Write out every line below with no difference at all.

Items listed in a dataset
+++

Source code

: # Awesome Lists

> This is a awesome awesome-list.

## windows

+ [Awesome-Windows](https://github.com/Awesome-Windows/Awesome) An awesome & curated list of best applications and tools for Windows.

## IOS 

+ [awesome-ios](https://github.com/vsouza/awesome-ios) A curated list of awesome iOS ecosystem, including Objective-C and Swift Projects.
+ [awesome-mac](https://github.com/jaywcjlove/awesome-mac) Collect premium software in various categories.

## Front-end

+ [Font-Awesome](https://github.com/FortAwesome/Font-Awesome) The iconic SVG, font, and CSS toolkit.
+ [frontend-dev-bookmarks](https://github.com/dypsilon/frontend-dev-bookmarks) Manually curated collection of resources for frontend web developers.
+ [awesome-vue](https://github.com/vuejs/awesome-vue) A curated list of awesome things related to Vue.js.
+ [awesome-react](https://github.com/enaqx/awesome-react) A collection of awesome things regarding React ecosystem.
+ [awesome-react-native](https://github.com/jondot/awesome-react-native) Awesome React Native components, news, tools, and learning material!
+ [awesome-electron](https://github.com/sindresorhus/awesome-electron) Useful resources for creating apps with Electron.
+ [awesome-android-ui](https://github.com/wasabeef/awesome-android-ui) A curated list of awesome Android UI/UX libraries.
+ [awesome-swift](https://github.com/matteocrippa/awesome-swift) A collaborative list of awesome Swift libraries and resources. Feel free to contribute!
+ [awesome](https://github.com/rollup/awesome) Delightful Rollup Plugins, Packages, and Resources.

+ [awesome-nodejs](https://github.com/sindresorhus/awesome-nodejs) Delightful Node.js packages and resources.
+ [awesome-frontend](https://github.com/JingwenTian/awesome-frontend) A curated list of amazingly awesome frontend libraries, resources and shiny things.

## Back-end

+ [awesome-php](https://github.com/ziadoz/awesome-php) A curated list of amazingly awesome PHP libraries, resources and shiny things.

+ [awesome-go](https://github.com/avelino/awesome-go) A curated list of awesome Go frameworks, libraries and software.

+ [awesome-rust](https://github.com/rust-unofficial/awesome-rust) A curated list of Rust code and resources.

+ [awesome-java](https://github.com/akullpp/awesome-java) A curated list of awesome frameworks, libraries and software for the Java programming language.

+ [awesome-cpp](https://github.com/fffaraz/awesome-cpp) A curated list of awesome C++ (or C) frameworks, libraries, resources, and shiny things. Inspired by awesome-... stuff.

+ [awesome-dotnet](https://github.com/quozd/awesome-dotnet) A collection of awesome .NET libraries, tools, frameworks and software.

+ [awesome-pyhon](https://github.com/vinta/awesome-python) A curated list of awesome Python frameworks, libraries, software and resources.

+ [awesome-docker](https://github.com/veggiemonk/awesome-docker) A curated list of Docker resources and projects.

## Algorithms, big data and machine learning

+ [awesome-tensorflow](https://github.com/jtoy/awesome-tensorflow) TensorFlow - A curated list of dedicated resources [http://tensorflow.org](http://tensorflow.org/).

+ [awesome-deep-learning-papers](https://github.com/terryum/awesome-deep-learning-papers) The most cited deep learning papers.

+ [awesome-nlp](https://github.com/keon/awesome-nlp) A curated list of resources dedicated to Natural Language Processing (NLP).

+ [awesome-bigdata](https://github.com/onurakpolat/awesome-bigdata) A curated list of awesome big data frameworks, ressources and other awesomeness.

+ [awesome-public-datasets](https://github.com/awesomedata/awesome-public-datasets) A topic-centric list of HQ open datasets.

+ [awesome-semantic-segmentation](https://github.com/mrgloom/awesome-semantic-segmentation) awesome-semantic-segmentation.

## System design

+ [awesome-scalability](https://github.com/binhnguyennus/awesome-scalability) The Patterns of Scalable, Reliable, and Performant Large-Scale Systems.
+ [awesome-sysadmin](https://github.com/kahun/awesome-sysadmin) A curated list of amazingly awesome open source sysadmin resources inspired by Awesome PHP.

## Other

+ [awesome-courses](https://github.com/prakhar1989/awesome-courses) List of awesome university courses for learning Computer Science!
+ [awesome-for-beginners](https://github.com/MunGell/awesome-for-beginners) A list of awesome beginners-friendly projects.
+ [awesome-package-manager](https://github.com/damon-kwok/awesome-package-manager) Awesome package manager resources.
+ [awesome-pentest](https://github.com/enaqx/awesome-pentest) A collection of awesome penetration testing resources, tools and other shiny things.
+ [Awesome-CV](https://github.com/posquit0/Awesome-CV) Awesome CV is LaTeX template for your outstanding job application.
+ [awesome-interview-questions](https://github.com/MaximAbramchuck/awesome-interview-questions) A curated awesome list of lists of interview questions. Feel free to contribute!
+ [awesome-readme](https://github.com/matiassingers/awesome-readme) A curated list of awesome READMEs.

+++

▸ **Solved problem**
Source code

: # Awesome Lists

> This is a awesome awesome-list.

## windows

+ [Awesome-Windows](https://github.com/Awesome-Windows/Awesome) An awesome & curated list of best applications and tools for Windows.

## IOS 

+ [awesome-ios](https://github.com/vsouza/awesome-ios) A curated list of awesome iOS ecosystem, including Objective-C and Swift Projects.
+ [awesome-mac](https://github.com/jaywcjlove/awesome-mac) Collect premium software in various categories.

## Front-end

+ [Font-Awesome](https://github.com/FortAwesome/Font-Awesome) The iconic SVG, font, and CSS toolkit.
+ [frontend-dev-bookmarks](https://github.com/dypsilon/frontend-dev-bookmarks) Manually curated collection of resources for frontend web developers.
+ [awesome-vue](https://github.com/vuejs/awesome-vue) A curated list of awesome things related to Vue.js.
+ [awesome-react](https://github.com/enaqx/awesome-react) A collection of awesome things regarding React ecosystem.
+ [awesome-react-native](https://github.com/jondot/awesome-react-native) Awesome React Native components, news, tools, and learning material!
+ [awesome-electron](https://github.com/sindresorhus/awesome-electron) Useful resources for creating apps with Electron.
+ [awesome-android-ui](https://github.com/wasabeef/awesome-android-ui) A curated list of awesome Android UI/UX libraries.
+ [awesome-swift](https://github.com/matteocrippa/awesome-swift) A collaborative list of awesome Swift libraries and resources. Feel free to contribute!
+ [awesome](https://github.com/rollup/awesome) Delightful Rollup Plugins, Packages, and Resources.

+ [awesome-nodejs](https://github.com/sindresorhus/awesome-nodejs) Delightful Node.js packages and resources.
+ [awesome-frontend](https://github.com/JingwenTian/awesome-frontend) A curated list of amazingly awesome frontend libraries, resources and shiny things.

## Back-end

+ [awesome-php](https://github.com/ziadoz/awesome-php) A curated list of amazingly awesome PHP libraries, resources and shiny things.

+ [awesome-go](https://github.com/avelino/awesome-go) A curated list of awesome Go frameworks, libraries and software.

+ [awesome-rust](https://github.com/rust-unofficial/awesome-rust) A curated list of Rust code and resources.

+ [awesome-java](https://github.com/akullpp/awesome-java) A curated list of awesome frameworks, libraries and software for the Java programming language.

+ [awesome-cpp](https://github.com/fffaraz/awesome-cpp) A curated list of awesome C++ (or C) frameworks, libraries, resources, and shiny things. Inspired by awesome-... stuff.

+ [awesome-dotnet](https://github.com/quozd/awesome-dotnet) A collection of awesome .NET libraries, tools, frameworks and software.

+ [awesome-pyhon](https://github.com/vinta/awesome-python) A curated list of awesome Python frameworks, libraries, software and resources.

+ [awesome-docker](https://github.com/veggiemonk/awesome-docker) A curated list of Docker resources and projects.

## Algorithms, big data and machine learning

+ [awesome-tensorflow](https://github.com/jtoy/awesome-tensorflow) TensorFlow - A curated list of dedicated resources [http://tensorflow.org](http://tensorflow.org/).

+ [awesome-deep-learning-papers](https://github.com/terryum/awesome-deep-learning-papers) The most cited deep learning papers.

+ [awesome-nlp](https://github.com/keon/awesome-nlp) A curated list of resources dedicated to Natural Language Processing (NLP).

+ [awesome-bigdata](https://github.com/onurakpolat/awesome-bigdata) A curated list of awesome big data frameworks, ressources and other awesomeness.

+ [awesome-public-datasets](https://github.com/awesomedata/awesome-public-datasets) A topic-centric list of HQ open datasets.

+ [awesome-semantic-segmentation](https://github.com/mrgloom/awesome-semantic-segmentation) awesome-semantic-segmentation.

## System design

+ [awesome-scalability](https://github.com/binhnguyennus/awesome-scalability) The Patterns of Scalable, Reliable, and Performant Large-Scale Systems.
+ [awesome-sysadmin](https://github.com/kahun/awesome-sysadmin) A curated list of amazingly awesome open source sysadmin resources inspired by Awesome PHP.

## Other

+ [awesome-courses](https://github.com/prakhar1989/awesome-courses) List of awesome university courses for learning Computer Science!
+ [awesome-for-beginners](https://github.com/MunGell/awesome-for-beginners) A list of awesome beginners-friendly projects.
+ [awesome-package-manager](https://github.com/damon-kwok/awesome-package-manager) Awesome package manager resources.
+ [awesome-pentest](https://github.com/enaqx/awesome-pentest) A collection of awesome penetration testing resources, tools and other shiny things.
+ [Awesome-CV](https://github.com/posquit0/Awesome-CV) Awesome CV is LaTeX template for your outstanding job application.
+ [awesome-interview-questions](https://github.com/MaximAbramchuck/awesome-interview-questions) A curated awesome list of lists of interview questions. Feel free to contribute!
+ [awesome-readme](https://github.com/matiassingers/awesome-readme) A curated list of awesome READMEs.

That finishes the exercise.